だからこそ、そういう人にこそ感謝をする「べき」なのです。普段なら「べき」思考はNGとしていますが、これはあえて解禁します。
「当たり前」などない
この世の中に「当たり前」などないのです。そして、人間は普段だと当たり前のことへの感謝や、当たり前にいる人への感謝の気持ちをなかなかもたない。それに気づくようになると、感謝のアンテナがものすごく強化されます。
あなたにとっての「普通、当たり前、常識」は、普通でもないし、当たり前でもないし、常識でもないのです。
だからこそ、今回提示した「当たり前のこと」や「いることが当たり前の人」に対してポジティブなエピソードや出来事を意識的に探してみる必要があるのです。そしてそれがそのまま感謝できることにつながります。
普段当たり前の人に関して、「こんなことをしてもらったな。ありがたいな」ということを思い出してみてください。当たり前の人が自分にしてくれたポジティブなこと、「この人が自分にどんかことをしてくれたか」を思い出してみてください。
そうすると、意識の上になかったこと、忘れていたことが思い出されてきます。これをわかっていると、心の整え方もかなり違ってきますし、感謝の余地も見つかりやすくなります。
忘れていても思い出せる
人間の脳は怠け癖がある一方で、素晴らしく高性能です。普段なら意識の上に出てこないことや忘れているようなことでも、脳のデータベースにはきちんと入っています。
特にエピソード記憶(エピソードで覚えていること)は非常に長期間、記憶されます。
普段ならなかなか意識の上にはないこと、忘れているようなことかもしれません。
しかし、「良いことをしてもらったこと」を思い出してみると、「こんなことをしてもらったなぁ。ありがたいな」という具体的なエピソード、出来事が思い出されてきます。
普段は意識の上にないことかもしれませんが、改めて「思い出してみてください」と言われたら、「どんなことがあったかな」とエピソードで思い出してみると、忘れていたことが浮かび上がってきます。
情報システムで例えると、主記憶装置のRAMなら揮発性で電源を切ったら消えてしまいますが、補助記憶装置のROMなら不揮発性で電源を切っても消えませんよね。

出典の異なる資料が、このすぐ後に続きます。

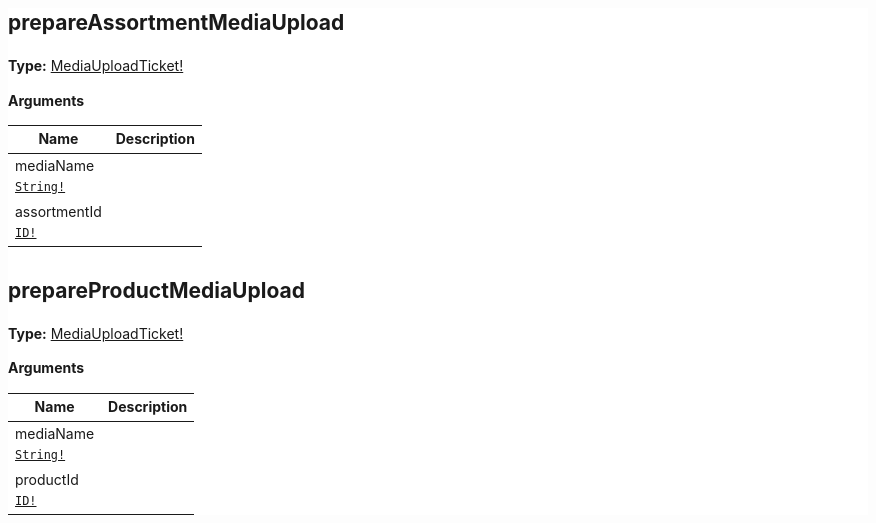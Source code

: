 ## prepareAssortmentMediaUpload

**Type:** [MediaUploadTicket!](/../api/objects#mediauploadticket)



<p style={{ marginBottom: "0.4em" }}><strong>Arguments</strong></p>

<table>
<thead><tr><th>Name</th><th>Description</th></tr></thead>
<tbody>
<tr>
<td>
mediaName<br />
<a href="/../api/scalars#string"><code>String!</code></a>
</td>
<td>

</td>
</tr>
<tr>
<td>
assortmentId<br />
<a href="/../api/scalars#id"><code>ID!</code></a>
</td>
<td>

</td>
</tr>
</tbody>
</table>

## prepareProductMediaUpload

**Type:** [MediaUploadTicket!](/../api/objects#mediauploadticket)



<p style={{ marginBottom: "0.4em" }}><strong>Arguments</strong></p>

<table>
<thead><tr><th>Name</th><th>Description</th></tr></thead>
<tbody>
<tr>
<td>
mediaName<br />
<a href="/../api/scalars#string"><code>String!</code></a>
</td>
<td>

</td>
</tr>
<tr>
<td>
productId<br />
<a href="/../api/scalars#id"><code>ID!</code></a>
</td>
<td>
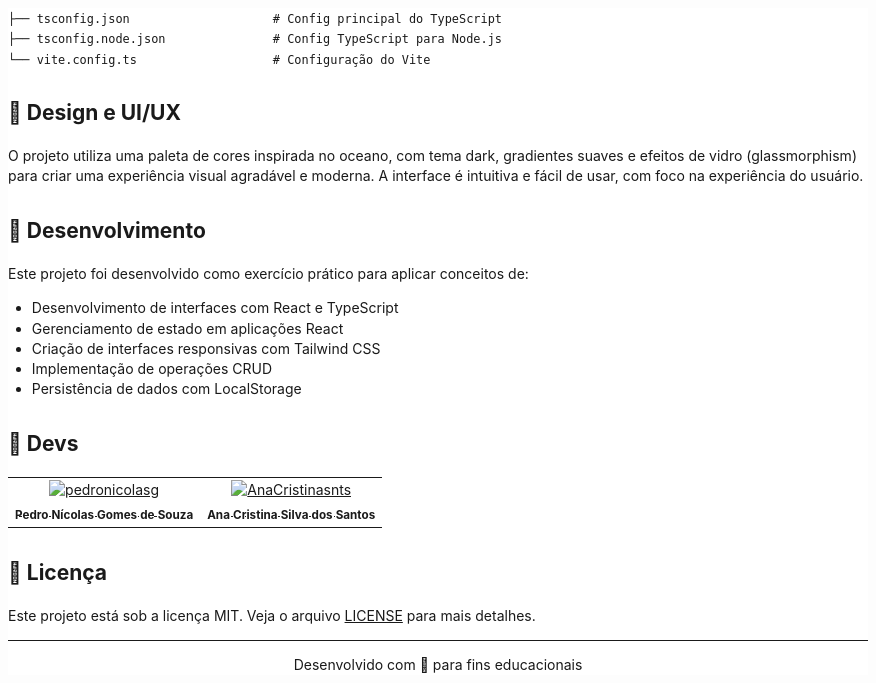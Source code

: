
 ```
├── tsconfig.json                    # Config principal do TypeScript
├── tsconfig.node.json               # Config TypeScript para Node.js
└── vite.config.ts                   # Configuração do Vite
```

## 🎨 Design e UI/UX

O projeto utiliza uma paleta de cores inspirada no oceano, com tema dark, gradientes suaves e efeitos de vidro (glassmorphism) para criar uma experiência visual agradável e moderna. A interface é intuitiva e fácil de usar, com foco na experiência do usuário.

## 🧪 Desenvolvimento

Este projeto foi desenvolvido como exercício prático para aplicar conceitos de:

- Desenvolvimento de interfaces com React e TypeScript
- Gerenciamento de estado em aplicações React
- Criação de interfaces responsivas com Tailwind CSS
- Implementação de operações CRUD
- Persistência de dados com LocalStorage

## 👥 Devs

<table>
  <tr>
    <td align="center">
      <a href="https://github.com/pedronicolasg">
        <img src="https://github.com/pedronicolasg.png" width="100px" alt="pedronicolasg"/><br>
        <sub>
          <b>Pedro Nícolas Gomes de Souza</b>
        </sub>
      </a>
    </td>
    <td align="center">
      <a href="https://github.com/AnaCristinasnts">
        <img src="https://github.com/AnaCristinasnts.png" width="100px" alt="AnaCristinasnts"/><br>
        <sub>
          <b>Ana Cristina Silva dos Santos</b>
        </sub>
      </a>
    </td>
  </tr>
</table>

## 📄 Licença

Este projeto está sob a licença MIT. Veja o arquivo [LICENSE](LICENSE) para mais detalhes.

---

<div align="center">
  <p>Desenvolvido com 💙 para fins educacionais</p>
</div>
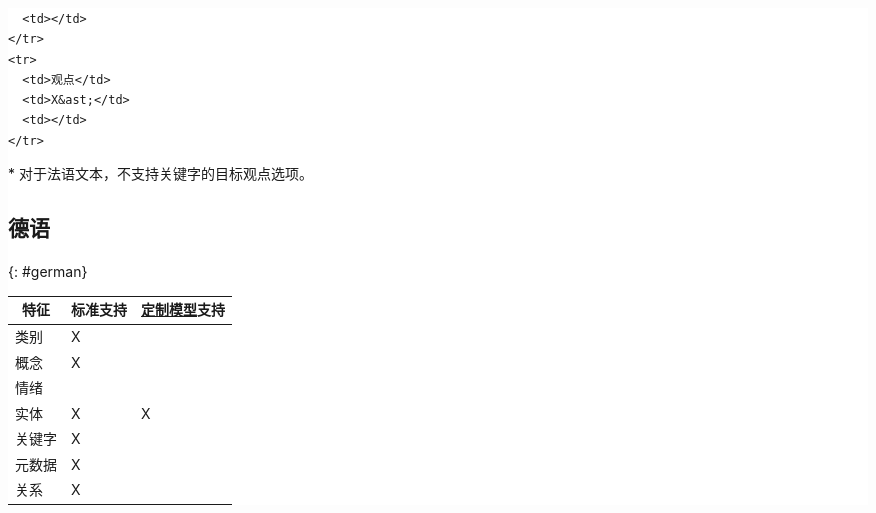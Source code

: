       <td></td>
    </tr>
    <tr>
      <td>观点</td>
      <td>X&ast;</td>
      <td></td>
    </tr>
  </tbody>
</table>

&ast; 对于法语文本，不支持关键字的目标观点选项。


## 德语
{: #german}

<table>
  <thead>
    <tr>
      <th>
        特征
      </th>
      <th>
        标准支持
      </th>
      <th>
        <a href="/docs/services/natural-language-understanding/customizing.html">定制模型</a>支持
      </th>
    </tr>
  </thead>
  <tbody>
    <tr>
      <td>类别</td>
      <td>X</td>
      <td></td>
    </tr>
    <tr>
      <td>概念</td>
      <td>X</td>
      <td></td>
    </tr>
    <tr>
      <td>情绪</td>
      <td></td>
      <td></td>
    </tr>
    <tr>
      <td>实体</td>
      <td>X</td>
      <td>X</td>
    </tr>
    <tr>
      <td>关键字</td>
      <td>X</td>
      <td></td>
    </tr>
    <tr>
      <td>元数据</td>
      <td>X</td>
      <td></td>
    </tr>
    <tr>
      <td>关系</td>
      <td>X</td>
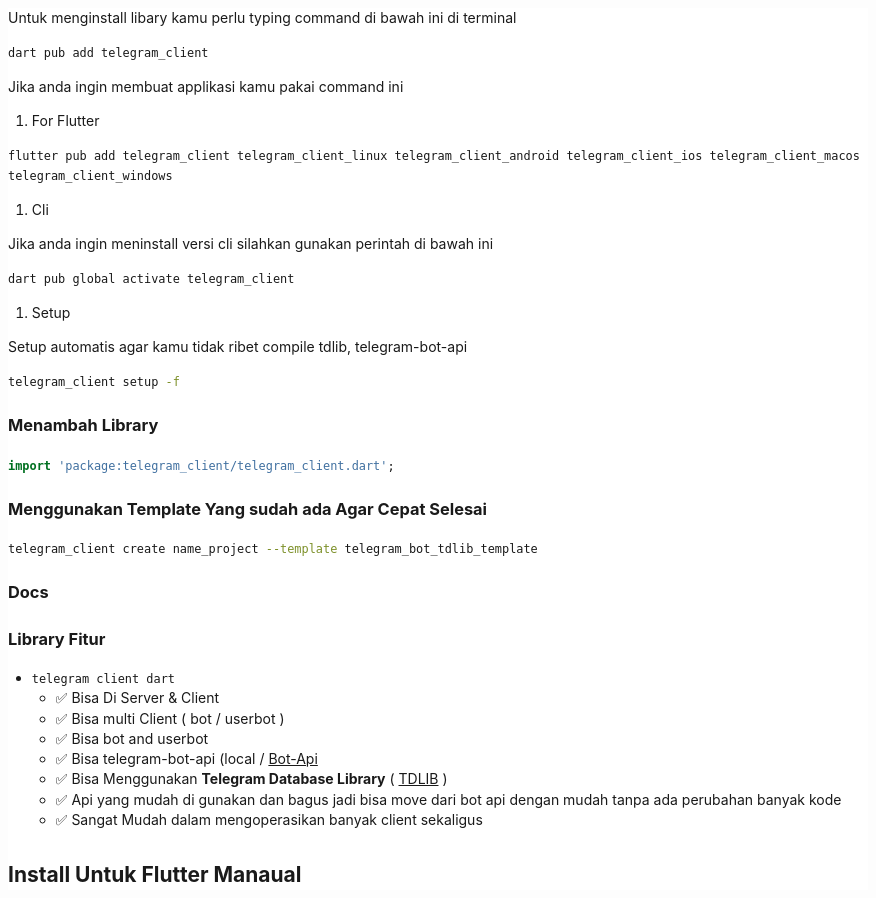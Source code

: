   Untuk menginstall libary kamu perlu typing command di bawah ini di terminal

```bash
dart pub add telegram_client
```
   
  Jika anda ingin membuat applikasi kamu pakai command ini

1. For Flutter
```bash
flutter pub add telegram_client telegram_client_linux telegram_client_android telegram_client_ios telegram_client_macos telegram_client_windows
```

1. Cli
   
  Jika anda ingin meninstall versi cli silahkan gunakan perintah di bawah ini

```bash
dart pub global activate telegram_client
```

1. Setup

Setup automatis agar kamu tidak ribet compile tdlib, telegram-bot-api

```bash
telegram_client setup -f
```

### Menambah Library

```dart
import 'package:telegram_client/telegram_client.dart';
```

### Menggunakan Template Yang sudah ada Agar Cepat Selesai

```bash
telegram_client create name_project --template telegram_bot_tdlib_template
```

### Docs

### Library Fitur
- ```telegram client dart```
    - ✅️ Bisa Di Server & Client
    - ✅️ Bisa multi Client ( bot / userbot ) 
    - ✅️ Bisa bot and userbot
    - ✅️ Bisa telegram-bot-api (local / [Bot-Api](https://core.telegram.org/bots/api#recent-changes)
    - ✅️ Bisa Menggunakan **Telegram Database Library** ( [TDLIB](https://github.com/tdlib/td) )
    - ✅️ Api yang mudah di gunakan dan bagus jadi bisa move dari bot api dengan mudah tanpa ada perubahan banyak kode
    - ✅️ Sangat Mudah dalam mengoperasikan banyak client sekaligus

## Install Untuk Flutter Manaual
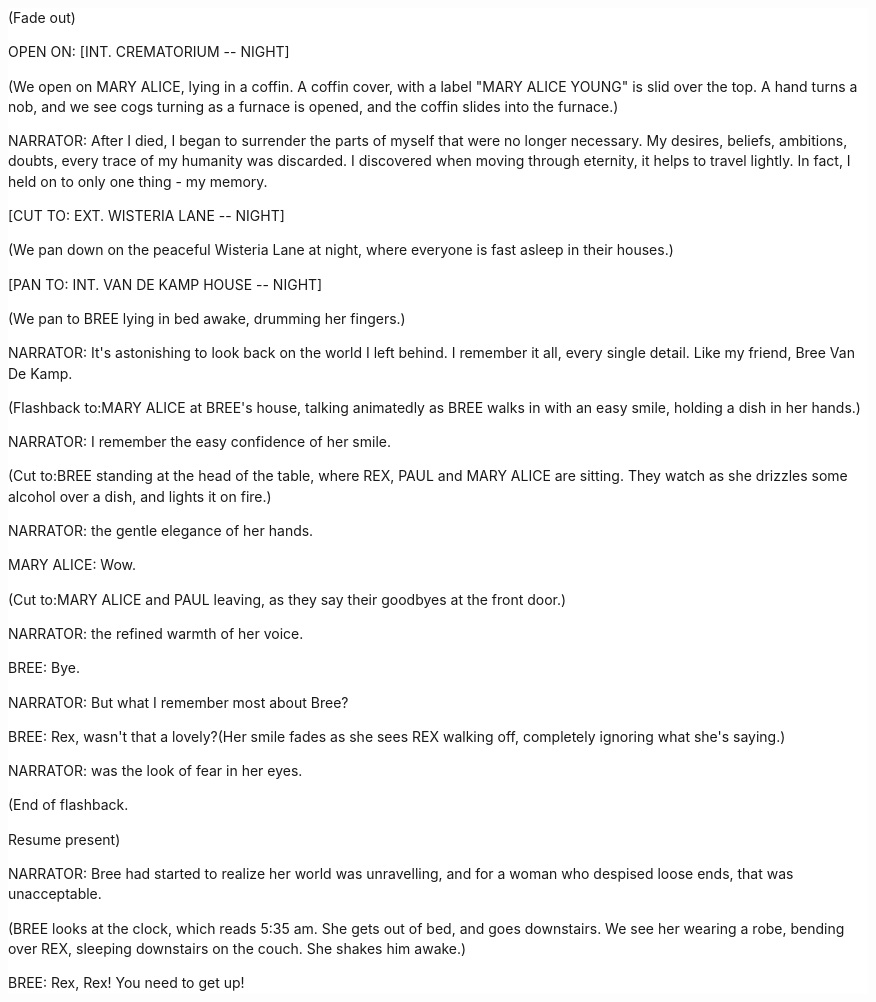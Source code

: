 (Fade out) 

OPEN ON: [INT. CREMATORIUM -- NIGHT] 





(We open on MARY ALICE, lying in a coffin. A coffin cover, with a label "MARY ALICE YOUNG" is slid over the top. A hand turns a nob, and we see cogs turning as a furnace is opened, and the coffin slides into the furnace.) 

NARRATOR: After I died, I began to surrender the parts of myself that were no longer necessary. My desires, beliefs, ambitions, doubts, every trace of my humanity was discarded. I discovered when moving through eternity, it helps to travel lightly. In fact, I held on to only one thing - my memory. 

[CUT TO: EXT. WISTERIA LANE -- NIGHT] 

(We pan down on the peaceful Wisteria Lane at night, where everyone is fast asleep in their houses.) 

[PAN TO: INT. VAN DE KAMP HOUSE -- NIGHT] 

(We pan to BREE lying in bed awake, drumming her fingers.) 

NARRATOR: It's astonishing to look back on the world I left behind. I remember it all, every single detail. Like my friend, Bree Van De Kamp. 

(Flashback to:MARY ALICE at BREE's house, talking animatedly as BREE walks in with an easy smile, holding a dish in her hands.) 

NARRATOR: I remember the easy confidence of her smile.

(Cut to:BREE standing at the head of the table, where REX, PAUL and MARY ALICE are sitting. They watch as she drizzles some alcohol over a dish, and lights it on fire.) 

NARRATOR: the gentle elegance of her hands. 

MARY ALICE: Wow. 

(Cut to:MARY ALICE and PAUL leaving, as they say their goodbyes at the front door.) 

NARRATOR: the refined warmth of her voice. 

BREE: Bye. 

NARRATOR: But what I remember most about Bree? 

BREE: Rex, wasn't that a lovely?(Her smile fades as she sees REX walking off, completely ignoring what she's saying.)

NARRATOR: was the look of fear in her eyes. 

(End of flashback. 

Resume present) 

NARRATOR: Bree had started to realize her world was unravelling, and for a woman who despised loose ends, that was unacceptable. 

(BREE looks at the clock, which reads 5:35 am. She gets out of bed, and goes downstairs. We see her wearing a robe, bending over REX, sleeping downstairs on the couch. She shakes him awake.) 

BREE: Rex, Rex! You need to get up! 
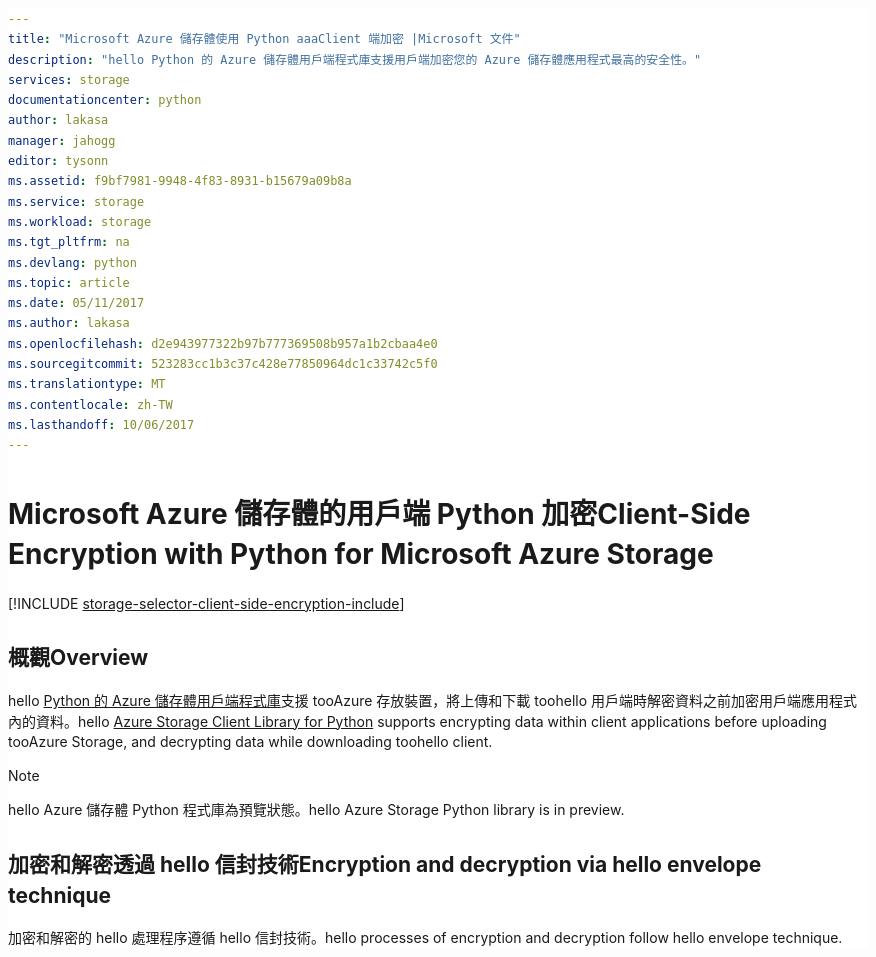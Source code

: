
 ```yaml
---
title: "Microsoft Azure 儲存體使用 Python aaaClient 端加密 |Microsoft 文件"
description: "hello Python 的 Azure 儲存體用戶端程式庫支援用戶端加密您的 Azure 儲存體應用程式最高的安全性。"
services: storage
documentationcenter: python
author: lakasa
manager: jahogg
editor: tysonn
ms.assetid: f9bf7981-9948-4f83-8931-b15679a09b8a
ms.service: storage
ms.workload: storage
ms.tgt_pltfrm: na
ms.devlang: python
ms.topic: article
ms.date: 05/11/2017
ms.author: lakasa
ms.openlocfilehash: d2e943977322b97b777369508b957a1b2cbaa4e0
ms.sourcegitcommit: 523283cc1b3c37c428e77850964dc1c33742c5f0
ms.translationtype: MT
ms.contentlocale: zh-TW
ms.lasthandoff: 10/06/2017
---
```

# <a name="client-side-encryption-with-python-for-microsoft-azure-storage"></a><span data-ttu-id="74702-103">Microsoft Azure 儲存體的用戶端 Python 加密</span><span class="sxs-lookup"><span data-stu-id="74702-103">Client-Side Encryption with Python for Microsoft Azure Storage</span></span>
[!INCLUDE [storage-selector-client-side-encryption-include](../../includes/storage-selector-client-side-encryption-include.md)]

## <a name="overview"></a><span data-ttu-id="74702-104">概觀</span><span class="sxs-lookup"><span data-stu-id="74702-104">Overview</span></span>
<span data-ttu-id="74702-105">hello [Python 的 Azure 儲存體用戶端程式庫](https://pypi.python.org/pypi/azure-storage)支援 tooAzure 存放裝置，將上傳和下載 toohello 用戶端時解密資料之前加密用戶端應用程式內的資料。</span><span class="sxs-lookup"><span data-stu-id="74702-105">hello [Azure Storage Client Library for Python](https://pypi.python.org/pypi/azure-storage) supports encrypting data within client applications before uploading tooAzure Storage, and decrypting data while downloading toohello client.</span></span>

> [!NOTE]
> <span data-ttu-id="74702-106">hello Azure 儲存體 Python 程式庫為預覽狀態。</span><span class="sxs-lookup"><span data-stu-id="74702-106">hello Azure Storage Python library is in preview.</span></span>
> 
> 

## <a name="encryption-and-decryption-via-hello-envelope-technique"></a><span data-ttu-id="74702-107">加密和解密透過 hello 信封技術</span><span class="sxs-lookup"><span data-stu-id="74702-107">Encryption and decryption via hello envelope technique</span></span>
<span data-ttu-id="74702-108">加密和解密的 hello 處理程序遵循 hello 信封技術。</span><span class="sxs-lookup"><span data-stu-id="74702-108">hello processes of encryption and decryption follow hello envelope technique.</span></span>
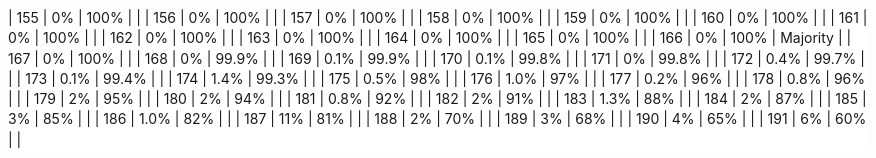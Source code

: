 | 155 | 0% | 100% |  |
| 156 | 0% | 100% |  |
| 157 | 0% | 100% |  |
| 158 | 0% | 100% |  |
| 159 | 0% | 100% |  |
| 160 | 0% | 100% |  |
| 161 | 0% | 100% |  |
| 162 | 0% | 100% |  |
| 163 | 0% | 100% |  |
| 164 | 0% | 100% |  |
| 165 | 0% | 100% |  |
| 166 | 0% | 100% | Majority |
| 167 | 0% | 100% |  |
| 168 | 0% | 99.9% |  |
| 169 | 0.1% | 99.9% |  |
| 170 | 0.1% | 99.8% |  |
| 171 | 0% | 99.8% |  |
| 172 | 0.4% | 99.7% |  |
| 173 | 0.1% | 99.4% |  |
| 174 | 1.4% | 99.3% |  |
| 175 | 0.5% | 98% |  |
| 176 | 1.0% | 97% |  |
| 177 | 0.2% | 96% |  |
| 178 | 0.8% | 96% |  |
| 179 | 2% | 95% |  |
| 180 | 2% | 94% |  |
| 181 | 0.8% | 92% |  |
| 182 | 2% | 91% |  |
| 183 | 1.3% | 88% |  |
| 184 | 2% | 87% |  |
| 185 | 3% | 85% |  |
| 186 | 1.0% | 82% |  |
| 187 | 11% | 81% |  |
| 188 | 2% | 70% |  |
| 189 | 3% | 68% |  |
| 190 | 4% | 65% |  |
| 191 | 6% | 60% |  |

普段の意識にあるものは主記憶装置なのでデータが消えています。しかし、脳の中には補助記憶装置があって、そこにはきちんとデータが残っています。そのため、命令を出して補助記憶装置からデータを主記憶装置に引っ張り出してきて、そこで意識の上に出すことができます。
価値ある存在がたくさん見つかる
何度も述べていますが、ポジティブなエピソードや出来事を思い出してみてください。運送や郵便の人、電車の運転士や車掌、駅員だけでなく、家族や会社の人(上司や先輩、同期の人、部下や後輩)に対しても、「そういえば前にこんなことをしてもらったな。あれはありがたかったな」というものを思い出してみてください。
こういうことを何人分も思い出してみると、自分の周りにダイヤの原石のような価値ある存在(=ほめることができること)がたくさんあることに気づきます。
そうすると、徐々に表情が仏様のような、本当に柔らかな良い表情になります。
口角や眉が上がっている人は「ポジティブで楽しい」雰囲気がありますが、これは自分の周りに価値ある存在がたくさんあることに気づいているからです
許せない人については教訓として活かす
もちろん、「こいつは絶対に許せない」とか「思い出すだけでトラウマが」というような人についてポジティブなエピソード・出来事を思い出す必要はありません。それをやるとメンタルの傷をえぐることになってしまいますので。
でも、その場合は教訓としてポジティブな価値を見出せばOKです。
僕はパワハラを受けたことが2回あります。そのせいでメンタルも崩しました。そのパワハラをした人に対して「こんなことをしてもらったな。ありがたかったな」というものはないことはありませんが、思い出したくないのが正直なところです。
でもそのおかげで「ブラック企業とはこういうもの」とか、ハラスメントに関する知識を得ることができて、診断士としての仕事にも活かせてますし、メンタルヘルスマネジメント検定・ハラスメントアドバイザーを取るきっかけになりました。
そういう意味では、感謝の気持ちはもてませんが、反面教師としての「価値」は見出せたと思っています。

《今日のほめフレーズ》
これは●●さんにこそぜひお任せしたい
今回は感謝のアンテナを鍛えるコツについてお送りしました。
ぜひ、ポジティブなエピソードや出来事を探して思い出してみてください。
今回もありがとうございました。